BRIEF DESCRIPTION OF DRAWINGS
[0031] Embodiments of the invention are described below in more
detail, by way of example, with reference to the accompanying
drawings in which:
[0032] FIG. 1 is a schematic representation of a simple topic
hierarchy, such as is known in the art;
[0033] FIG. 2 is a schematic representation of a publish/subscribe
network such as is known in the art, in which the present invention
may be implemented:
[0034] FIG. 3 is a schematic representation of an example message
structure according to an embodiment of the invention;
[0035] FIG. 4 is a schematic representation of the components of a
publish/subscribe broker according to an embodiment of the
invention; and
[0036] FIG. 5 is a schematic flow diagram representing a
subscription matching method according to an embodiment of the
invention.
DETAILED DESCRIPTION OF EMBODIMENTS
[0037] A number of embodiments of the present invention are
described below in more detail, to provide an improved
understanding of the invention and its advantages and possible
implementations. The invention is not limited to these illustrative
embodiments. The described embodiments include methods, apparatus
and computer programs for subscription matching in a
publish/subscribe communications environment. Activation and/or
deactivation events are associated with subscriptions and are used
to control when a subscription is active. Conventional subscription
matching is avoided for an inactive subscription.
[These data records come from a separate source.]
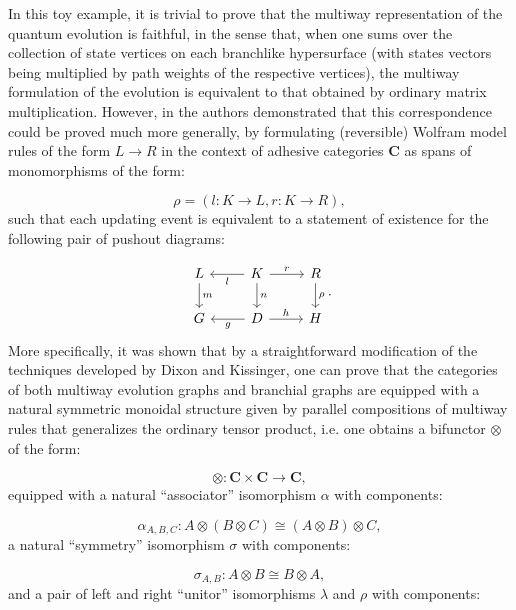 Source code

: \documentclass{article}
\begin{document}
In this toy example, it is trivial to prove that the multiway representation of the quantum evolution is faithful, in the sense that, when one sums over the collection of state vertices on each branchlike hypersurface (with states vectors being multiplied by path weights of the respective vertices), the multiway formulation of the evolution is equivalent to that obtained by ordinary matrix multiplication. However, in \cite{gorard4} the authors demonstrated that this correspondence could be proved much more generally, by formulating (reversible) Wolfram model rules of the form ${L \to R}$ in the context of adhesive categories ${\mathbf{C}}$ as spans of monomorphisms of the form:

\begin{equation}
\rho = \left( l : K \to L, r : K \to R \right),
\end{equation}
such that each updating event is equivalent to a statement of existence for the following pair of pushout diagrams\cite{ehrig}\cite{habel}:

\begin{equation}
\begin{tikzcd}
L \arrow[d, "m"] & K \arrow[l, "l"] \arrow[d, "n"] \arrow [r, "r"] & R \arrow[d, "\rho"]\\
G & D \arrow[l, "g"] \arrow[r, "h"] & H
\end{tikzcd}.
\end{equation}
More specifically, it was shown that by a straightforward modification of the techniques developed by Dixon and Kissinger\cite{dixon}, one can prove that the categories of both multiway evolution graphs and branchial graphs are equipped with a natural symmetric monoidal structure\cite{baez} given by parallel compositions of multiway rules that generalizes the ordinary tensor product, i.e. one obtains a bifunctor ${\otimes}$ of the form:

\begin{equation}
\otimes : \mathbf{C} \times \mathbf{C} \to \mathbf{C},
\end{equation}
equipped with a natural ``associator'' isomorphism ${\alpha}$ with components:

\begin{equation}
\alpha_{A, B, C} : A \otimes \left( B \otimes C \right) \cong \left( A \otimes B \right) \otimes C,
\end{equation}
a natural ``symmetry'' isomorphism ${\sigma}$ with components:

\begin{equation}
\sigma_{A, B} : A \otimes B \cong B \otimes A,
\end{equation}
and a pair of left and right ``unitor'' isomorphisms ${\lambda}$ and ${\rho}$ with components:
\end{document}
[0038] FIG. 2 shows a simple publish/subscribe messaging network in
which the present invention may be implemented. Such networks are
known in the art. A set of publishers 10,20 running on respective
data processing systems 30,40 are able to publish messages that can
be received by multiple subscribers 90, 100, 110, by the publishers
sending messages to an intermediate publish/subscribe message
broker 50. The publishers and subscribers do not need direct
connections between them and do not need each other's address
information. Instead, the publishers send messages to the broker
50, including information such as message topics within their
published messages. In this example, the publishers 10,20 are
application programs that rely on message transfer functions of
underlying messaging infrastructure products 150,160 that hold
network address and other communication information for the broker
50.
[0039] In this example, the message broker is implemented on a data
processing system 60 that is separate from the publisher systems
30,40 and separate from subscriber's systems 120,130,140. The
message broker comprises a subscription matching engine 70 and an
associated stored subscription list 80. Subscribers register with
the broker 50 and indicate their interest in particular information
such as by specifying a particular message topic or topics. The
subscribers' requirements are stored at the broker. In one
embodiment, a broker can also store network addresses and protocol
requirements for individual subscriber systems and the broker can
initiate a connection; but in a preferred embodiment the broker
merely stores names of subscriber systems and of their
subscriptions, and the network and communications information is
held at the subscriber's system and is used when the subscriber
initiates a connection to the broker.
[0040] The subscription matching engine 70 at the broker 50
compares subsequently received publications with stored
subscriptions to determine which received publications match the
requirements of which subscribers, and the broker forwards the
publications to the interested subscribers. Although only a small
number of publishers and subscribers are shown in FIG. 1, there may
be many publishers and many subscribers within the network and the
publish/subscribe broker may be part of a distributed broker
network,
[0041] For cost reasons and to facilitate ongoing development, it
is common for a publish/subscribe matching engine to be implemented
in computer program code. In general several elements of the
invention including the described publish/subscribe broker, the
publisher applications and the subscriber applications may be
implemented in computer program code. This code may be written in
an object oriented programming language such as C++, Java.TM. or
SmallTalk or in a procedural programming language such as the C
programming language. These program code components may execute on
a general purpose computer or on a specialized data processing
apparatus. As confirmed in more detail below, program code
implementing some features and aspects of the invention may execute
entirely on a single data processing device or may be distributed
across a plurality of data processing systems within a data
processing network such as a Local Area Network (LAN) a Wide Area
Network (WAN), or the Internet. The connections between different
systems and devices within such a network may be wired or wireless
and are not limited to any particular communication protocols or
data formats and the data processing systems in such a network may
be heterogeneous systems.
[0042] In many cases a publish/subscribe broker will be implemented
on a high capacity, high performance, network-connected data
processing system--since such systems can maintain high performance
publication throughput for a large number of publishers and
subscribers. The publish/subscribe broker may be a component of an
edge server (i.e. the broker may be one of a set of Web server or
application server components) or a network gateway device.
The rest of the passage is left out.